| WORK ORDER |
Please set down exactly the lines of the listing below from the line containing "1. **数组填充问题**：先扩充大小再**双指针**从后往前填充" through the line containing "2. 新指针>旧指针可能更快一点", both lines included, leaving out all other lines.

== TASK MATERIAL ==

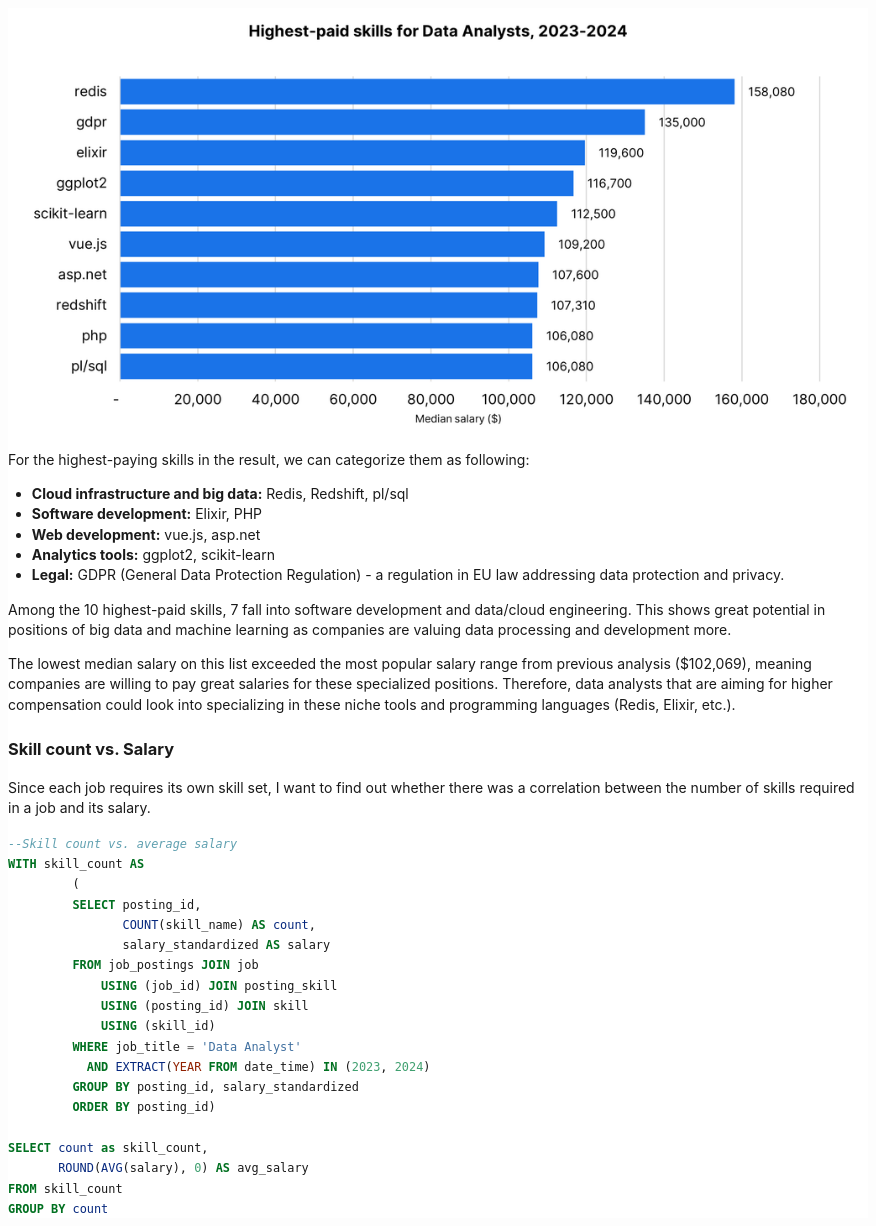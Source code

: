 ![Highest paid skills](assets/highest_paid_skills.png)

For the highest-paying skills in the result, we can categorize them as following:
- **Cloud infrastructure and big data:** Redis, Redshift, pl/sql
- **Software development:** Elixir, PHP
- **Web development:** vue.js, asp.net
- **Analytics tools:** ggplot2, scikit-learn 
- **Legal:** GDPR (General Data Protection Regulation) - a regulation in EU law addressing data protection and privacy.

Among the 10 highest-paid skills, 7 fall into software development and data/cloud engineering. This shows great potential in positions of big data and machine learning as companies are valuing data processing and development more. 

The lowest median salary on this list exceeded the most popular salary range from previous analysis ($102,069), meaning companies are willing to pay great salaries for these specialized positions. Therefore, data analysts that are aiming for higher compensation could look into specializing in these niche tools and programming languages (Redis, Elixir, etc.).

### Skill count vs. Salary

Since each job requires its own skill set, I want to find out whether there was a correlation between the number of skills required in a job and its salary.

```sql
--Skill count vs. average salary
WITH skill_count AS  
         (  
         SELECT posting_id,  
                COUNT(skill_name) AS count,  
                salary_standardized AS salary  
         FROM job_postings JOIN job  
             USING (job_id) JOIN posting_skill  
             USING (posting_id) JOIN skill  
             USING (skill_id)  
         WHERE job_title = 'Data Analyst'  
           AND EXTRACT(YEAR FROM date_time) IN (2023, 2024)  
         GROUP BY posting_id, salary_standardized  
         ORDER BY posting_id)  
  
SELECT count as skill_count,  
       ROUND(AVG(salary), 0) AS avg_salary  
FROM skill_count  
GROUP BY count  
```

===
== TASK MATERIAL ==

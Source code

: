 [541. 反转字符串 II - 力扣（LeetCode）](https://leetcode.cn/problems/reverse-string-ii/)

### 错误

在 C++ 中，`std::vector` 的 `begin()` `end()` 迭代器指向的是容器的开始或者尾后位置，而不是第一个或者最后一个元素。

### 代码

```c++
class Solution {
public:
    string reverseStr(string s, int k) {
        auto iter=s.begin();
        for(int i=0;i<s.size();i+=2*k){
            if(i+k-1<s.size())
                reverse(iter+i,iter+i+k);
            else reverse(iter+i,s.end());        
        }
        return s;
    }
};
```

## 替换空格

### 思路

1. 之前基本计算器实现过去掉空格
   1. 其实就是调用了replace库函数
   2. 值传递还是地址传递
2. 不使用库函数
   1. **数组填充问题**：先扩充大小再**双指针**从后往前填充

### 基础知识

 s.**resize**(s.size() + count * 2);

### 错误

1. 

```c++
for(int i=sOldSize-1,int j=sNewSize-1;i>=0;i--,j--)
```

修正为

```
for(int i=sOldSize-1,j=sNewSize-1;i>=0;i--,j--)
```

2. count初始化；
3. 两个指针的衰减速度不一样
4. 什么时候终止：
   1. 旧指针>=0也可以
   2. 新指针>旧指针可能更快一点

===

| TASK SOLUTION |
   1. **数组填充问题**：先扩充大小再**双指针**从后往前填充

### 基础知识

 s.**resize**(s.size() + count * 2);

### 错误

1. 

```c++
for(int i=sOldSize-1,int j=sNewSize-1;i>=0;i--,j--)
```

修正为

```
for(int i=sOldSize-1,j=sNewSize-1;i>=0;i--,j--)
```

2. count初始化；
3. 两个指针的衰减速度不一样
4. 什么时候终止：
   1. 旧指针>=0也可以
   2. 新指针>旧指针可能更快一点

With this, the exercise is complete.